:: YOUR TASK ::
The first line of the data below and every line after it, through the one with "Core 3.0 updates", must be transcribed without change.

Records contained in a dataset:

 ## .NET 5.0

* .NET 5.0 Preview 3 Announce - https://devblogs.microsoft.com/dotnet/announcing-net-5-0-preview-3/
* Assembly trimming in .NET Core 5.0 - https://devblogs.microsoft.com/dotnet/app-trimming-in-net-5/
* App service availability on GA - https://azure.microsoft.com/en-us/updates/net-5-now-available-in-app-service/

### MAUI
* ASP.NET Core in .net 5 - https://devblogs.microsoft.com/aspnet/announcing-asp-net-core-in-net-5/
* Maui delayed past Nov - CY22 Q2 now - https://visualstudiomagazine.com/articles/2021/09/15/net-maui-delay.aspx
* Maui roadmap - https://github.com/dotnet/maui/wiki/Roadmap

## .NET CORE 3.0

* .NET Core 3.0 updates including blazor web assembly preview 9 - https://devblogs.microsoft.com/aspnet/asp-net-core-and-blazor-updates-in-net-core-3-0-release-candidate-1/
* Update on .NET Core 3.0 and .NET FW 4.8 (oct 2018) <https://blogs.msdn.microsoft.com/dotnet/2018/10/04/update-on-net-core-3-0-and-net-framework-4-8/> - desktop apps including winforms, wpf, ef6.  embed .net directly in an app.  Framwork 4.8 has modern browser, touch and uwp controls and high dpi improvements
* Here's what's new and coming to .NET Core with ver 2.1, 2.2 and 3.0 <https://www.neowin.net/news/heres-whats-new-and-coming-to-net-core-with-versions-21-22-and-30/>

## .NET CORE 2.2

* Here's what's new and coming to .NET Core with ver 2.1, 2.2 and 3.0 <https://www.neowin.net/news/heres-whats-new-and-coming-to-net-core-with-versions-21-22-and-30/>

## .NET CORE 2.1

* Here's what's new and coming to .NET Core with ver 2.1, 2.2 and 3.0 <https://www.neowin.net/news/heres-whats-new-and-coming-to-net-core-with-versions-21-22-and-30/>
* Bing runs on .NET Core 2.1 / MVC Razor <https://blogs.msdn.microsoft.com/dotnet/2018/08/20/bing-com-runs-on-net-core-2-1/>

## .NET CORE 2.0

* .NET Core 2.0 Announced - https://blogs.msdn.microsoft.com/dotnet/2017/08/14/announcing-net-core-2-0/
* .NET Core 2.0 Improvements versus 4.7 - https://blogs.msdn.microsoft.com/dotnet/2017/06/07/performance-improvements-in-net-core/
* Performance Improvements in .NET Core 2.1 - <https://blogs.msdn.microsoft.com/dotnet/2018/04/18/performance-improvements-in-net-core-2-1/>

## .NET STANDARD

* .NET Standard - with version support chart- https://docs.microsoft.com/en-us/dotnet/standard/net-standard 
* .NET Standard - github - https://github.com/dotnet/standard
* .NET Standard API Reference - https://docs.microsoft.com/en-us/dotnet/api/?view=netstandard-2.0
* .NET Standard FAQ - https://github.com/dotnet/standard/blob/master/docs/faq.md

:: PROBLEM SOLUTION ::
 ## .NET 5.0

* .NET 5.0 Preview 3 Announce - https://devblogs.microsoft.com/dotnet/announcing-net-5-0-preview-3/
* Assembly trimming in .NET Core 5.0 - https://devblogs.microsoft.com/dotnet/app-trimming-in-net-5/
* App service availability on GA - https://azure.microsoft.com/en-us/updates/net-5-now-available-in-app-service/

### MAUI
* ASP.NET Core in .net 5 - https://devblogs.microsoft.com/aspnet/announcing-asp-net-core-in-net-5/
* Maui delayed past Nov - CY22 Q2 now - https://visualstudiomagazine.com/articles/2021/09/15/net-maui-delay.aspx
* Maui roadmap - https://github.com/dotnet/maui/wiki/Roadmap

## .NET CORE 3.0

* .NET Core 3.0 updates including blazor web assembly preview 9 - https://devblogs.microsoft.com/aspnet/asp-net-core-and-blazor-updates-in-net-core-3-0-release-candidate-1/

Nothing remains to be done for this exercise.